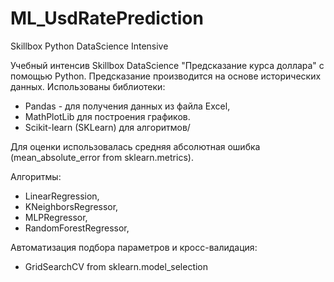 # ML_UsdRatePrediction
Skillbox Python DataScience Intensive

Учебный интенсив Skillbox DataScience "Предсказание курса доллара" с помощью Python.
Предсказание производится на основе исторических данных.
Использованы библиотеки:
- Pandas - для получения данных из файла Excel,
- MathPlotLib для построения графиков.
- Scikit-learn (SKLearn) для алгоритмов/

Для оценки использовалась средняя абсолютная ошибка (mean_absolute_error from sklearn.metrics).

Алгоритмы:
- LinearRegression,
- KNeighborsRegressor,
- MLPRegressor,
- RandomForestRegressor,

Автоматизация подбора параметров и кросс-валидация:
- GridSearchCV from sklearn.model_selection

********

→ **Work request**
Return exactly the lines from the one containing "Автоматизация подбора параметров" to the last line of the data, and nothing more.

→ **Exercise solution**
Автоматизация подбора параметров и кросс-валидация:
- GridSearchCV from sklearn.model_selection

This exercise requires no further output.